[[ Provided information, beginning ]]
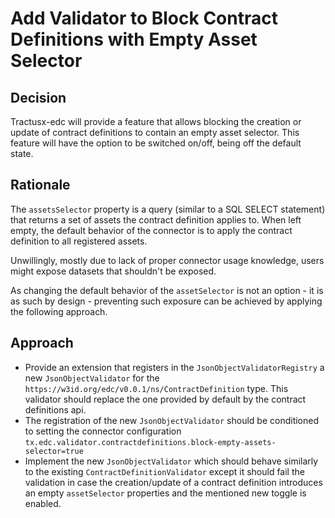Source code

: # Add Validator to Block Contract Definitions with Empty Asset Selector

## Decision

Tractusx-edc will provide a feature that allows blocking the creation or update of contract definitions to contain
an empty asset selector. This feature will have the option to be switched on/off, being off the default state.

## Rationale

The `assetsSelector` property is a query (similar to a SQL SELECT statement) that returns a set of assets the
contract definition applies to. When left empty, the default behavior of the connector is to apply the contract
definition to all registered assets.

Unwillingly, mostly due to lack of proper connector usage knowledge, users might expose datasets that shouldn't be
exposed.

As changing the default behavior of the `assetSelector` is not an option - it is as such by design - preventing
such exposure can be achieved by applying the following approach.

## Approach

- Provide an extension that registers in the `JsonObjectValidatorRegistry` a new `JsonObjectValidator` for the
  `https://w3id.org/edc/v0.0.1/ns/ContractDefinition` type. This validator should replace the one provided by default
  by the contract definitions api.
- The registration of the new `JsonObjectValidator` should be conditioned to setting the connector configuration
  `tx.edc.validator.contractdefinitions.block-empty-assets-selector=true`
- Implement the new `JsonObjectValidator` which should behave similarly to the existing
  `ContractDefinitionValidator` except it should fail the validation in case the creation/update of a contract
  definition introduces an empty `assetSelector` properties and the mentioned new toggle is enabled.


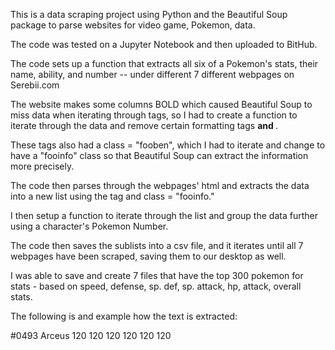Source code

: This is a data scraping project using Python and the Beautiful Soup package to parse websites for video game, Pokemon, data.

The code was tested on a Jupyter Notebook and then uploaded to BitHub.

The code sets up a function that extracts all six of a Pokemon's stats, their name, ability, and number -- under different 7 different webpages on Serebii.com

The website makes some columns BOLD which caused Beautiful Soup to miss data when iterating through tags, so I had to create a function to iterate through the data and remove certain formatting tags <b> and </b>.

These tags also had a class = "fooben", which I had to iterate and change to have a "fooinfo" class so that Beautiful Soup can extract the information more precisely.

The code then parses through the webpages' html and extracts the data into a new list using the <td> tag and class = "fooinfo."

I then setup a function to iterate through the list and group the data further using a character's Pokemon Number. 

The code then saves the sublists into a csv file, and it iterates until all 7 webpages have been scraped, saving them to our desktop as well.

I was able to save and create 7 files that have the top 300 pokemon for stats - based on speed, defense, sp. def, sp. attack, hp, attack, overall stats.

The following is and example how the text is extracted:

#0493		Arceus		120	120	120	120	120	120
[[ Provided information, end ]]
[[ Provided information, beginning ]]
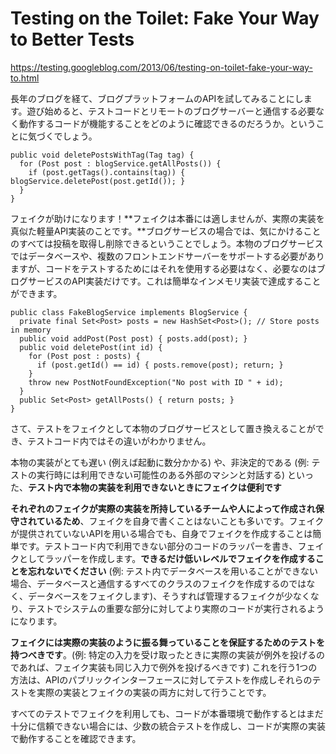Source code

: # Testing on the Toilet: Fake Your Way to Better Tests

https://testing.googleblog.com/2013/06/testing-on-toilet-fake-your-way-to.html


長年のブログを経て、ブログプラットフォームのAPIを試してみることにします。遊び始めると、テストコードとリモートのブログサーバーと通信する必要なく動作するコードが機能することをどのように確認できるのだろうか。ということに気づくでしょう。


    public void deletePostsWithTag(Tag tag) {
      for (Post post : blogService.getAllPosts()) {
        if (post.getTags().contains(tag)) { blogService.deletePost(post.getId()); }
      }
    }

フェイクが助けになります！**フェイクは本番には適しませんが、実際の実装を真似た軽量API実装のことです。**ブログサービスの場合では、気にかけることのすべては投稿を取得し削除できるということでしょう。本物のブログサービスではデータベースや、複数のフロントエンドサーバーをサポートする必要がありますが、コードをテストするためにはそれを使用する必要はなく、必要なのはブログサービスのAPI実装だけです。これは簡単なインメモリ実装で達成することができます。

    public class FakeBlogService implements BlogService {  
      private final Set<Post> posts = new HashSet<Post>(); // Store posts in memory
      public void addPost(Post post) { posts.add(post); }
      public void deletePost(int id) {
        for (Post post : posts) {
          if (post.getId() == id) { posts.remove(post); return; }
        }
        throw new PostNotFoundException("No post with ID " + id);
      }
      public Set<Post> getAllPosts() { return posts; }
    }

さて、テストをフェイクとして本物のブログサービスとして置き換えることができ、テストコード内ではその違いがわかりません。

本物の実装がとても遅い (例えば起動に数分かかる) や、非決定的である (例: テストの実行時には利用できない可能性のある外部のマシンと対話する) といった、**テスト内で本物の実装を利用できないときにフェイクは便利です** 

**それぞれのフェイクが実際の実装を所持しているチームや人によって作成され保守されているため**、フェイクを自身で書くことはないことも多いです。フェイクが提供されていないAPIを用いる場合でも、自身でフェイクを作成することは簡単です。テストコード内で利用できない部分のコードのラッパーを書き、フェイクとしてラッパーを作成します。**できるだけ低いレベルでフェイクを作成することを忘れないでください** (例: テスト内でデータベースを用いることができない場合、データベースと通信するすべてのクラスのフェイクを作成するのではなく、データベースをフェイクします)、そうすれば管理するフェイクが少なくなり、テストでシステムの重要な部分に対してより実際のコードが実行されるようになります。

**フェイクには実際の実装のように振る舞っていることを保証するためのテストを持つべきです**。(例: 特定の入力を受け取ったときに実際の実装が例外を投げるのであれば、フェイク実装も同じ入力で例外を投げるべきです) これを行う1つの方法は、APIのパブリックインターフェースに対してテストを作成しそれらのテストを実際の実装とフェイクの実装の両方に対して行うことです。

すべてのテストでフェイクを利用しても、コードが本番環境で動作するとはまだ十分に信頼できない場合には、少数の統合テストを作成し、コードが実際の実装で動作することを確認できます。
[[ Provided information, end ]]
[[ Provided information, beginning ]]
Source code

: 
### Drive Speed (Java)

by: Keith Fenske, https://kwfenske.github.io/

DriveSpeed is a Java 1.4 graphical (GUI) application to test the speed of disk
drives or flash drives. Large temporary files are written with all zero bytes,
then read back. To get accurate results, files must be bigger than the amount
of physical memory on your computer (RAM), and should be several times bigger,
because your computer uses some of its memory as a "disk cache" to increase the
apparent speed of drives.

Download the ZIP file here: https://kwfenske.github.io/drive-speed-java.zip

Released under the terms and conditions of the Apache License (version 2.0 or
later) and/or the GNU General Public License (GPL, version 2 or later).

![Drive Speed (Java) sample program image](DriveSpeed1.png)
[[ Provided information, end ]]
• Work instructions:
Return, word for word, the lines of the data above from the line with "then read back." through the line with "sample program image](DriveSpeed1.png)", inclusive.

• Written answer:
then read back. To get accurate results, files must be bigger than the amount
of physical memory on your computer (RAM), and should be several times bigger,
because your computer uses some of its memory as a "disk cache" to increase the
apparent speed of drives.

Download the ZIP file here: https://kwfenske.github.io/drive-speed-java.zip

Released under the terms and conditions of the Apache License (version 2.0 or
later) and/or the GNU General Public License (GPL, version 2 or later).

![Drive Speed (Java) sample program image](DriveSpeed1.png)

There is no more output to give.